**WHAT THIS TASK INVOLVES:** An exact copy of each line below is needed, with no images in it.

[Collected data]
^^^^^^^^^^^^^^^^

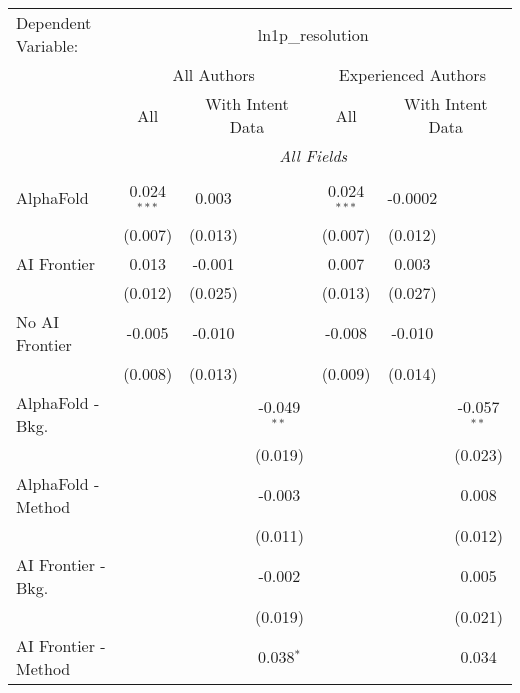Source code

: \begingroup
\centering
\begin{tabular}{lcccccc}
   \tabularnewline \midrule \midrule
   Dependent Variable: & \multicolumn{6}{c}{ln1p\_resolution}\\
 & \multicolumn{3}{c}{All Authors} & \multicolumn{3}{c}{Experienced Authors} \\
\cmidrule(lr){2-4} \cmidrule(lr){5-7}
 & \multicolumn{1}{c}{All} & \multicolumn{2}{c}{With Intent Data} & \multicolumn{1}{c}{All} & \multicolumn{2}{c}{With Intent Data} \\
\cmidrule(lr){2-2} \cmidrule(lr){3-4} \cmidrule(lr){5-5} \cmidrule(lr){6-7}
 & \multicolumn{6}{c}{\textit{All Fields}} \\ \\
   AlphaFold               & 0.024$^{***}$ & 0.003   &               & 0.024$^{***}$ & -0.0002 &   \\   
                           & (0.007)       & (0.013) &               & (0.007)       & (0.012) &   \\   
   AI Frontier             & 0.013         & -0.001  &               & 0.007         & 0.003   &   \\   
                           & (0.012)       & (0.025) &               & (0.013)       & (0.027) &   \\   
   No AI Frontier          & -0.005        & -0.010  &               & -0.008        & -0.010  &   \\   
                           & (0.008)       & (0.013) &               & (0.009)       & (0.014) &   \\   
   AlphaFold - Bkg.        &               &         & -0.049$^{**}$ &               &         & -0.057$^{**}$\\   
                           &               &         & (0.019)       &               &         & (0.023)\\   
   AlphaFold - Method      &               &         & -0.003        &               &         & 0.008\\   
                           &               &         & (0.011)       &               &         & (0.012)\\   
   AI Frontier - Bkg.      &               &         & -0.002        &               &         & 0.005\\   
                           &               &         & (0.019)       &               &         & (0.021)\\   
   AI Frontier - Method    &               &         & 0.038$^{*}$   &               &         & 0.034\\   

\end{tabular}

^^^^^^^^^^^^^^^^

**THE ANSWER:**
Source code

: \begingroup
\centering
\begin{tabular}{lcccccc}
   \tabularnewline \midrule \midrule
   Dependent Variable: & \multicolumn{6}{c}{ln1p\_resolution}\\
 & \multicolumn{3}{c}{All Authors} & \multicolumn{3}{c}{Experienced Authors} \\
\cmidrule(lr){2-4} \cmidrule(lr){5-7}
 & \multicolumn{1}{c}{All} & \multicolumn{2}{c}{With Intent Data} & \multicolumn{1}{c}{All} & \multicolumn{2}{c}{With Intent Data} \\
\cmidrule(lr){2-2} \cmidrule(lr){3-4} \cmidrule(lr){5-5} \cmidrule(lr){6-7}
 & \multicolumn{6}{c}{\textit{All Fields}} \\ \\
   AlphaFold               & 0.024$^{***}$ & 0.003   &               & 0.024$^{***}$ & -0.0002 &   \\   
                           & (0.007)       & (0.013) &               & (0.007)       & (0.012) &   \\   
   AI Frontier             & 0.013         & -0.001  &               & 0.007         & 0.003   &   \\   
                           & (0.012)       & (0.025) &               & (0.013)       & (0.027) &   \\   
   No AI Frontier          & -0.005        & -0.010  &               & -0.008        & -0.010  &   \\   
                           & (0.008)       & (0.013) &               & (0.009)       & (0.014) &   \\   
   AlphaFold - Bkg.        &               &         & -0.049$^{**}$ &               &         & -0.057$^{**}$\\   
                           &               &         & (0.019)       &               &         & (0.023)\\   
   AlphaFold - Method      &               &         & -0.003        &               &         & 0.008\\   
                           &               &         & (0.011)       &               &         & (0.012)\\   
   AI Frontier - Bkg.      &               &         & -0.002        &               &         & 0.005\\   
                           &               &         & (0.019)       &               &         & (0.021)\\   
   AI Frontier - Method    &               &         & 0.038$^{*}$   &               &         & 0.034\\   

\end{tabular}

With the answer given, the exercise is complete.